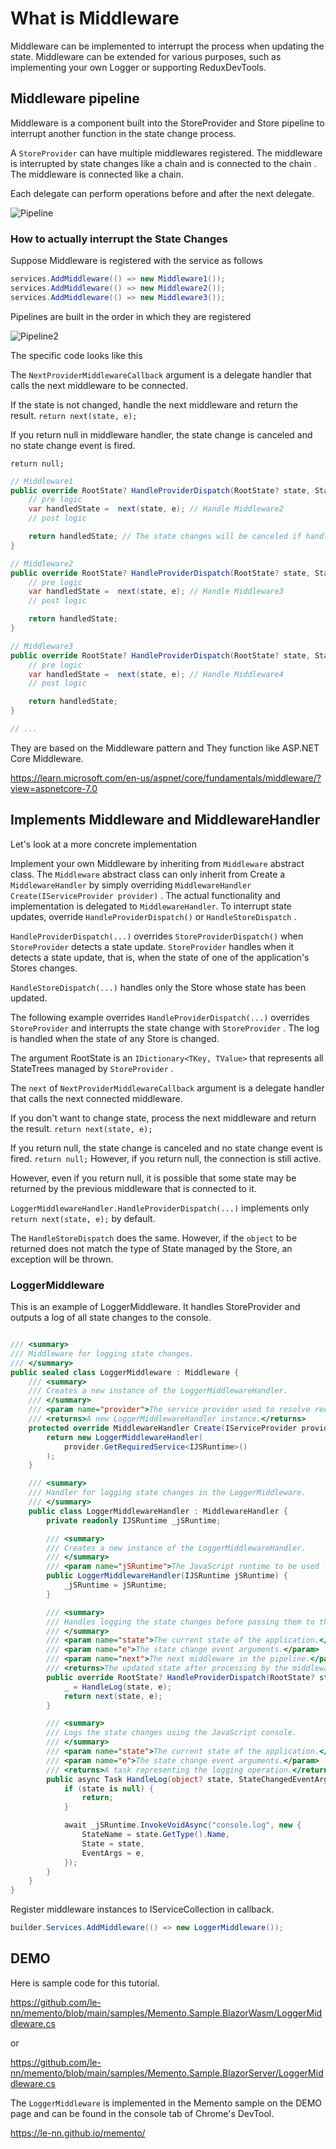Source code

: # What is Middleware

Middleware can be implemented to interrupt the process when updating the state.
Middleware can be extended for various purposes, such as implementing your own Logger or supporting ReduxDevTools.

## Middleware pipeline

Middleware is a component built into the StoreProvider and Store pipeline to interrupt another function in the state change process.

A ```StoreProvider``` can have multiple middlewares registered.
The middleware is interrupted by state changes like a chain and is connected to the chain . The middleware is connected like a chain.

Each delegate can perform operations before and after the next delegate.

![Pipeline](./Assets/middleware-pipeline.png)

### How to actually interrupt the State Changes

Suppose Middleware is registered with the service as follows

```cs
services.AddMiddleware(() => new Middleware1());
services.AddMiddleware(() => new Middleware2());
services.AddMiddleware(() => new Middleware3());
```

Pipelines are built in the order in which they are registered

![Pipeline2](./Assets/middleware-pipeline2.svg)

The specific code looks like this

The ```NextProviderMiddlewareCallback``` argument is a delegate handler that calls the next middleware to be connected.

If the state is not changed, handle the next middleware and return the result.
```return next(state, e);```

If you return null in middleware handler, the state change is canceled and no state change event is fired.

```return null;```

```cs
// Middleware1
public override RootState? HandleProviderDispatch(RootState? state, StateChangedEventArgs e, NextProviderMiddlewareCallback next) {
    // pre logic
    var handledState =  next(state, e); // Handle Middleware2
    // post logic

    return handledState; // The state changes will be canceled if handleState is null
}

// Middleware2
public override RootState? HandleProviderDispatch(RootState? state, StateChangedEventArgs e, NextProviderMiddlewareCallback next) {
    // pre logic
    var handledState =  next(state, e); // Handle Middleware3
    // post logic

    return handledState;
}

// Middleware3
public override RootState? HandleProviderDispatch(RootState? state, StateChangedEventArgs e, NextProviderMiddlewareCallback next) {
    // pre logic
    var handledState =  next(state, e); // Handle Middleware4
    // post logic

    return handledState;
}

// ...

```

They are based on the Middleware pattern and
They function like ASP.NET Core Middleware.

https://learn.microsoft.com/en-us/aspnet/core/fundamentals/middleware/?view=aspnetcore-7.0

## Implements Middleware and MiddlewareHandler

Let's look at a more concrete implementation

Implement your own Middleware by inheriting from ```Middleware``` abstract class.
The ```Middleware``` abstract class can only inherit from
Create a ```MiddlewareHandler``` by simply overriding ```MiddlewareHandler Create(IServiceProvider provider)``` .
The actual functionality and implementation is delegated to ```MiddlewareHandler```.
To interrupt state updates, override ```HandleProviderDispatch()``` or ```HandleStoreDispatch``` .

```HandleProviderDispatch(...)``` overrides ```StoreProviderDispatch()``` when ```StoreProvider``` detects a state update.
```StoreProvider``` handles when it detects a state update, that is, when the state of one of the application's Stores changes.

```HandleStoreDispatch(...)``` handles only the Store whose state has been updated.

The following example overrides ```HandleProviderDispatch(...)``` overrides ```StoreProvider``` and interrupts the state change with ```StoreProvider``` . The log is handled when the state of any Store is changed.

The argument RootState is an ```IDictionary<TKey, TValue>``` that represents all StateTrees managed by ```StoreProvider``` .

The ```next``` of ```NextProviderMiddlewareCallback``` argument is a delegate handler that calls the next connected middleware.

If you don't want to change state, process the next middleware and return the result.
```return next(state, e);```

If you return null, the state change is canceled and no state change event is fired.
```return null;``` However, if you return null, the connection is still active.

However, even if you return null, it is possible that some state may be returned by the previous middleware that is connected to it.

```LoggerMiddlewareHandler.HandleProviderDispatch(...)``` implements only ```return next(state, e);``` by default.

The ```HandleStoreDispatch``` does the same.
However, if the ```object``` to be returned does not match the type of State managed by the Store, an exception will be thrown.

### LoggerMiddleware

This is an example of LoggerMiddleware.
It handles StoreProvider and outputs a log of all state changes to the console.

```cs

/// <summary>
/// Middleware for logging state changes.
/// </summary>
public sealed class LoggerMiddleware : Middleware {
    /// <summary>
    /// Creates a new instance of the LoggerMiddlewareHandler.
    /// </summary>
    /// <param name="provider">The service provider used to resolve required services.</param>
    /// <returns>A new LoggerMiddlewareHandler instance.</returns>
    protected override MiddlewareHandler Create(IServiceProvider provider) {
        return new LoggerMiddlewareHandler(
            provider.GetRequiredService<IJSRuntime>()
        );
    }

    /// <summary>
    /// Handler for logging state changes in the LoggerMiddleware.
    /// </summary>
    public class LoggerMiddlewareHandler : MiddlewareHandler {
        private readonly IJSRuntime _jSRuntime;

        /// <summary>
        /// Creates a new instance of the LoggerMiddlewareHandler.
        /// </summary>
        /// <param name="jSRuntime">The JavaScript runtime to be used for logging.</param>
        public LoggerMiddlewareHandler(IJSRuntime jSRuntime) {
            _jSRuntime = jSRuntime;
        }

        /// <summary>
        /// Handles logging the state changes before passing them to the next middleware.
        /// </summary>
        /// <param name="state">The current state of the application.</param>
        /// <param name="e">The state change event arguments.</param>
        /// <param name="next">The next middleware in the pipeline.</param>
        /// <returns>The updated state after processing by the middleware pipeline.</returns>
        public override RootState? HandleProviderDispatch(RootState? state, StateChangedEventArgs e, NextProviderMiddlewareCallback next) {
            _ = HandleLog(state, e);
            return next(state, e);
        }

        /// <summary>
        /// Logs the state changes using the JavaScript console.
        /// </summary>
        /// <param name="state">The current state of the application.</param>
        /// <param name="e">The state change event arguments.</param>
        /// <returns>A task representing the logging operation.</returns>
        public async Task HandleLog(object? state, StateChangedEventArgs e) {
            if (state is null) {
                return;
            }

            await _jSRuntime.InvokeVoidAsync("console.log", new {
                StateName = state.GetType().Name,
                State = state,
                EventArgs = e,
            });
        }
    }
}

```

Register middleware instances to IServiceCollection in callback.

```cs
builder.Services.AddMiddleware(() => new LoggerMiddleware());
```

## DEMO

Here is sample code for this tutorial.

https://github.com/le-nn/memento/blob/main/samples/Memento.Sample.BlazorWasm/LoggerMiddleware.cs

or

https://github.com/le-nn/memento/blob/main/samples/Memento.Sample.BlazorServer/LoggerMiddleware.cs

The ``LoggerMiddleware`` is implemented in the Memento sample on the DEMO page and can be found in the console tab of Chrome's DevTool.

https://le-nn.github.io/memento/
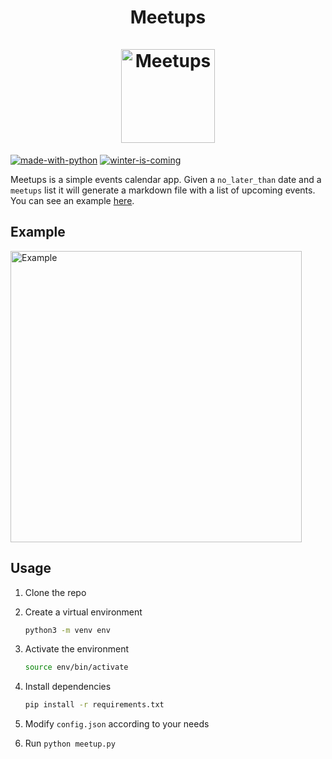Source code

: <h1 align="center">
Meetups
<br>
<br>
<img height="150" alt="Meetups" align="center" src="https://user-images.githubusercontent.com/15848876/68985173-e73b1b00-0814-11ea-9801-fc34f14d2622.png">
</h1>



[![made-with-python](https://ForTheBadge.com/images/badges/made-with-python.svg)](https://www.python.org/)
[![winter-is-coming](https://ForTheBadge.com/images/badges/winter-is-coming.svg)](https://ForTheBadge.com)

Meetups is a simple events calendar app. Given a `no_later_than` date and a `meetups` list it will generate a markdown file with a list of upcoming events. You can see an example [here](example.md).

## Example
<img width="466" alt="Example" align="center" src="https://user-images.githubusercontent.com/15848876/68985165-d8ecff00-0814-11ea-8fbe-c2c776c54078.png">


## Usage

1. Clone the repo

1. Create a virtual environment

   ```sh
   python3 -m venv env
   ```

1. Activate the environment

   ```sh
   source env/bin/activate
   ```

1. Install dependencies

    ```sh
    pip install -r requirements.txt
    ```

1. Modify `config.json` according to your needs

1. Run `python meetup.py`
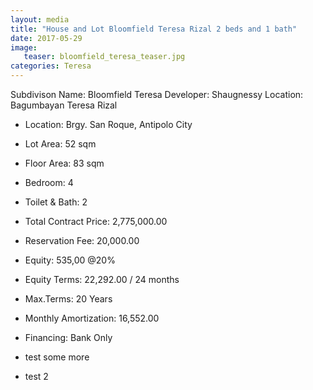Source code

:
 ```yaml
---
layout: media
title: "House and Lot Bloomfield Teresa Rizal 2 beds and 1 bath"
date: 2017-05-29
image:
   teaser: bloomfield_teresa_teaser.jpg
categories: Teresa
---
```



Subdivison Name: Bloomfield Teresa
Developer: Shaugnessy
Location: Bagumbayan Teresa Rizal

- Location: Brgy. San Roque, Antipolo City
- Lot Area: 52 sqm
- Floor Area: 83 sqm
- Bedroom: 4
- Toilet & Bath: 2

- Total Contract Price: 2,775,000.00
- Reservation Fee: 20,000.00
- Equity: 535,00 @20%
- Equity Terms: 22,292.00 / 24 months
- Max.Terms: 20 Years
- Monthly Amortization: 16,552.00
- Financing: Bank Only
- test some more
- test 2
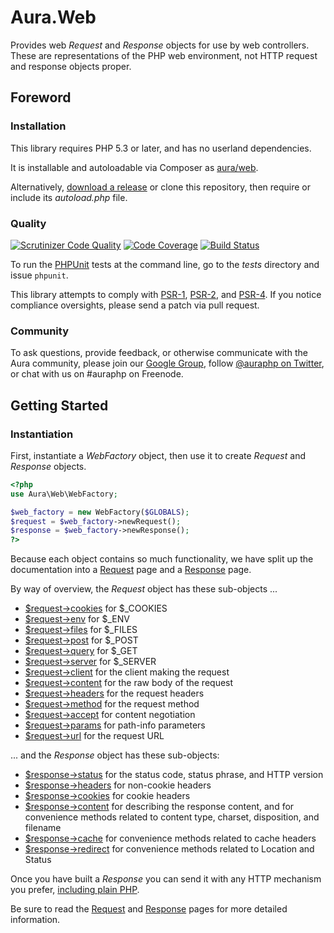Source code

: # Aura.Web

Provides web _Request_ and _Response_ objects for use by web controllers.
These are representations of the PHP web environment, not HTTP request and
response objects proper.

## Foreword

### Installation

This library requires PHP 5.3 or later, and has no userland dependencies.

It is installable and autoloadable via Composer as [aura/web](https://packagist.org/packages/aura/web).

Alternatively, [download a release](https://github.com/auraphp/Aura.Web/releases) or clone this repository, then require or include its _autoload.php_ file.

### Quality

[![Scrutinizer Code Quality](https://scrutinizer-ci.com/g/auraphp/Aura.Web/badges/quality-score.png?b=develop-2)](https://scrutinizer-ci.com/g/auraphp/Aura.Web/)
[![Code Coverage](https://scrutinizer-ci.com/g/auraphp/Aura.Web/badges/coverage.png?b=develop-2)](https://scrutinizer-ci.com/g/auraphp/Aura.Web/)
[![Build Status](https://travis-ci.org/auraphp/Aura.Web.png?branch=develop-2)](https://travis-ci.org/auraphp/Aura.Web)

To run the [PHPUnit][] tests at the command line, go to the _tests_ directory and issue `phpunit`.

This library attempts to comply with [PSR-1][], [PSR-2][], and [PSR-4][]. If
you notice compliance oversights, please send a patch via pull request.

[PHPUnit]: http://phpunit.de/manual/
[PSR-1]: https://github.com/php-fig/fig-standards/blob/master/accepted/PSR-1-basic-coding-standard.md
[PSR-2]: https://github.com/php-fig/fig-standards/blob/master/accepted/PSR-2-coding-style-guide.md
[PSR-4]: https://github.com/php-fig/fig-standards/blob/master/accepted/PSR-4-autoloader.md

### Community

To ask questions, provide feedback, or otherwise communicate with the Aura community, please join our [Google Group](http://groups.google.com/group/auraphp), follow [@auraphp on Twitter](http://twitter.com/auraphp), or chat with us on #auraphp on Freenode.


## Getting Started

### Instantiation

First, instantiate a _WebFactory_ object, then use it to create _Request_ and
_Response_ objects.

```php
<?php
use Aura\Web\WebFactory;

$web_factory = new WebFactory($GLOBALS);
$request = $web_factory->newRequest();
$response = $web_factory->newResponse();
?>
```

Because each object contains so much functionality, we have split up the
documentation into a [Request](README-REQUEST.md) page and a
[Response](README-RESPONSE.md) page.

By way of overview, the _Request_ object has these sub-objects ...

- [$request->cookies](README-REQUEST.md#superglobals) for $_COOKIES
- [$request->env](README-REQUEST.md#superglobals) for $_ENV
- [$request->files](README-REQUEST.md#superglobals) for $_FILES
- [$request->post](README-REQUEST.md#superglobals) for $_POST
- [$request->query](README-REQUEST.md#superglobals) for $_GET
- [$request->server](README-REQUEST.md#superglobals) for $_SERVER
- [$request->client](README-REQUEST.md#client) for the client making the
  request
- [$request->content](README-REQUEST.md#content) for the raw body of the
  request
- [$request->headers](README-REQUEST.md#headers) for the request headers
- [$request->method](README-REQUEST.md#method) for the request method
- [$request->accept](README-REQUEST.md#accept) for content negotiation
- [$request->params](README-REQUEST.md#params) for path-info parameters
- [$request->url](README-REQUEST.md#url) for the request URL

... and the _Response_ object has these sub-objects:

- [$response->status](README-RESPONSE.md#status) for the status code, status
  phrase, and HTTP version
- [$response->headers](README-RESPONSE.md#headers) for non-cookie headers
- [$response->cookies](README-RESPONSE.md#cookies) for cookie headers
- [$response->content](README-RESPONSE.md#content) for describing the response
  content, and for convenience methods related to content type, charset,
  disposition, and filename
- [$response->cache](README-RESPONSE.md#cache) for convenience methods related
  to cache headers
- [$response->redirect](README-RESPONSE.md#redirect) for convenience methods
  related to Location and Status

Once you have built a _Response_ you can send it with any HTTP mechanism you
prefer, [including plain PHP](README-RESPONSE.md#sending-the-response).

Be sure to read the [Request](README-REQUEST.md) and
[Response](README-RESPONSE.md) pages for more detailed information.
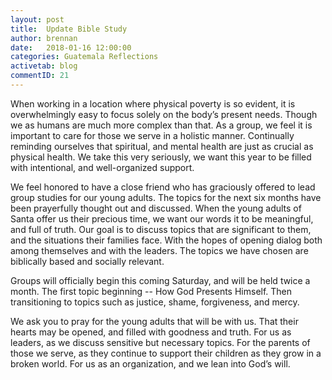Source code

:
 ```yaml
---
layout: post
title:  Update Bible Study
author: brennan
date:   2018-01-16 12:00:00
categories: Guatemala Reflections
activetab: blog
commentID: 21
---
```


When working in a location where physical poverty is so evident, it is overwhelmingly easy to focus solely on the body’s present needs. Though we as humans are much more complex than that. As a group, we feel it is important to care for those we serve in a holistic manner. Continually reminding ourselves that spiritual, and mental health are just as crucial as physical health. We take this very seriously, we want this year to be filled with intentional, and well-organized support. 

We feel honored to have a close friend who has graciously offered to lead group studies for our young adults. The topics for the next six months have been prayerfully thought out and discussed. When the young adults of Santa offer us their precious time, we want our words it to be meaningful, and full of truth. Our goal is to discuss topics that are significant to them, and the situations their families face. With the hopes of opening dialog both among themselves and with the leaders. The topics we have chosen are biblically based and socially relevant.

Groups will officially begin this coming Saturday, and will be held twice a month. The first topic beginning -- How God Presents Himself. Then transitioning to topics such as justice, shame, forgiveness, and mercy. 

We ask you to pray for the young adults that will be with us. That their hearts may be opened, and filled with goodness and truth. For us as leaders, as we discuss sensitive but necessary topics. For the parents of those we serve, as they continue to support their children as they grow in a broken world. For us as an organization, and we lean into God’s will.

⁂

■ **Exercise details**
Each line of the entries above that has the word "superglobals" is to be copied.

■ **Finished task**
- [$request->cookies](README-REQUEST.md#superglobals) for $_COOKIES
- [$request->env](README-REQUEST.md#superglobals) for $_ENV
- [$request->files](README-REQUEST.md#superglobals) for $_FILES
- [$request->post](README-REQUEST.md#superglobals) for $_POST
- [$request->query](README-REQUEST.md#superglobals) for $_GET
- [$request->server](README-REQUEST.md#superglobals) for $_SERVER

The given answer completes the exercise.